So you’re pregnant, and you don’t want to get flu, but you also want to know that whatever goes into your body isn’t going to hurt your baby. Here’s info on H1N1 and the vaccine to help you make the best decision for you and your baby.

Is vaccination safe for pregnant women and their unborn babies?

Killed virus vaccines, such as the flu vaccines in shot form, are so safe that any risk to the unborn baby is nearly unmeasurable. FluMist, however, is live and cannot be given to pregnant women. (It can be given to other members of the family who are eligible to receive it.)

What about thimerosol?

As a pregnant woman, you can ask for a thimerosol-free vaccine, because providers are being directed to reserve thimerosol-free doses for pregnant women (and younger children) who are concerned about thimerosol. It should be noted that many studies conducted by independent bodies have shown that thimerosol does not pose any danger.

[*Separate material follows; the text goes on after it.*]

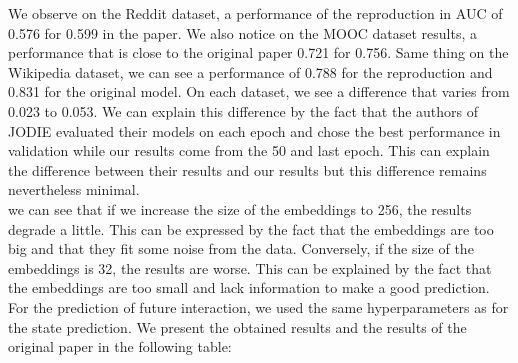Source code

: We observe on the Reddit dataset, a performance of the reproduction in AUC of 0.576 for 0.599 in the paper. We also notice on the MOOC dataset results, a performance that is close to the original paper 0.721 for 0.756. Same thing on the Wikipedia dataset, we can see a performance of 0.788 for the reproduction and 0.831 for the original model. On each dataset, we see a difference that varies from 0.023 to 0.053. We can explain this difference by the fact that the authors of JODIE evaluated their models on each epoch and chose the best performance in validation while our results come from the 50 and last epoch. This can explain the difference between their results and our results but this difference remains nevertheless minimal.\\
we can see that if we increase the size of the embeddings to 256, the results degrade a little. This can be expressed by the fact that the embeddings are too big and that they fit some noise from the data. Conversely, if the size of the embeddings is 32, the results are worse. This can be explained by the fact that the embeddings are too small and lack information to make a good prediction.\\

For the prediction of future interaction, we used the same hyperparameters as for the state prediction. We present the obtained results and the results of the original paper in the following table:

Should I get both the H1N1 and seasonal flu vaccines?

Pregnant women can get both vaccines. It’s recommended that you get each vaccine when it becomes available. The seasonal flu vaccine will be available sooner than the H1N1 vaccine, which should come out mid-October.

Should I wait until later my pregnancy to get vaccinated?

Pregnant women can receive the flu vaccines at any time during pregnancy, including the first trimester. In fact, it’s recommended that pregnant women receive the vaccine early on, since respiratory issues later in pregnancy can be more serious.

You can start the 2-dose H1N1 vaccination series during pregnancy and finish it after your baby is born. Babies ages 0-6 months cannot get the flu vaccine, so if the mother gets the vaccine during pregnancy, it can help protect her baby.

Other concerns…

The vaccine is safe for women planning on natural childbirth. Disease is a natural process, but so is building immunity.
Alternative/online education could be an option for pregnant teens enrolled in schools experiencing outbreaks (because teens are generally considered higher risk for H1N1 as it is). If you are a pregnant young adult attending college, you can continue attending even if cases of H1N1 are reported. You should definitely get vaccinated and wash your hands – a lot.

Patients receiving treatment for infertility can get the flu vaccines. There is zero evidence that flu vaccine harms development of the unborn baby’s brain.

Pregnant healthcare workers need the H1N1 vaccine. If the flu is very active around them, their job description may need to be adjusted.

What should I do if I’m pregnant and get exposed to H1N1?

If you are exposed to a KNOWN case of H1N1, tell your provider; you may need medication. If 5 kids in your child’s school have it, this is not the same as being directly exposed.

Check with your provider to see if immunization is right for you and your family.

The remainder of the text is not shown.